I dont think anyone would disagree that a tame wolf, or fake smoke during a war, are indeed unacceptable. Manipulating the content of the image is a deadly sin. Like i said earlier, the photographer means to deceive. No one disputes that that is wrong I think. But there is more to it than adding smoke or using a tame wolf. The photographer of the Abu Ghriab images could have said to himself 'you know what, I dont remember these shadows in these dark halls to be so harsh, im going to lighten them up a bit so you can see more detail'. It changes nothing to what the image is about. It adds no prisoners, angry dogs or fake blood. Yet, it was 'altered digitally out-of-camera'. Im not sure how this works in photojournalism. Will a war journalist be brought down if he selectively adds a mask to brighten, darken, or whatever effect you want, a certain part of an image without changing what the image is about? Anyone know how this works?

 

In nature photography this is obviously the case.
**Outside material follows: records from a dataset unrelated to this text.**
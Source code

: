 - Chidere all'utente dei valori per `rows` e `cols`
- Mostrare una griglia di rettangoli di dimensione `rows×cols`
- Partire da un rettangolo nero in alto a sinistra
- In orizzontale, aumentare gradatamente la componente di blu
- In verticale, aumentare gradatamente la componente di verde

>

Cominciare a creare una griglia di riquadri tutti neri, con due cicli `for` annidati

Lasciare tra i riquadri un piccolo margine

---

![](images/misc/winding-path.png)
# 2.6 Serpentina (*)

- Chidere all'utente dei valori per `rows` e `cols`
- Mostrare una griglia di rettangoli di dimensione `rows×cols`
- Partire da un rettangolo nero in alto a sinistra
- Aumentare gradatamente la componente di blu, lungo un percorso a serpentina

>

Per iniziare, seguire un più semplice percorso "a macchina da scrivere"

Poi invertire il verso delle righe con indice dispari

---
In many contests they dont allow these types of selective changes, and you feel an undercurrent of disrespect to someone who does. And when you ask why, it's usually about the art of getting it right in-camera, like old-skool. But, really, when old-skool made print, thats all they did. Dodging, burning, to make the image closer to what they remember, and thus better. But in the digital age when we make our digital prints (ie: screen) we're now saying, dodging and burning (and other selective skills) are a sin, and anyone who uses them is highly suspect.

 

Why is this? It fascinates me. Why was it ok for Ansel Adams and other masters (and we actually see it as part of their amazing skills) but not for us?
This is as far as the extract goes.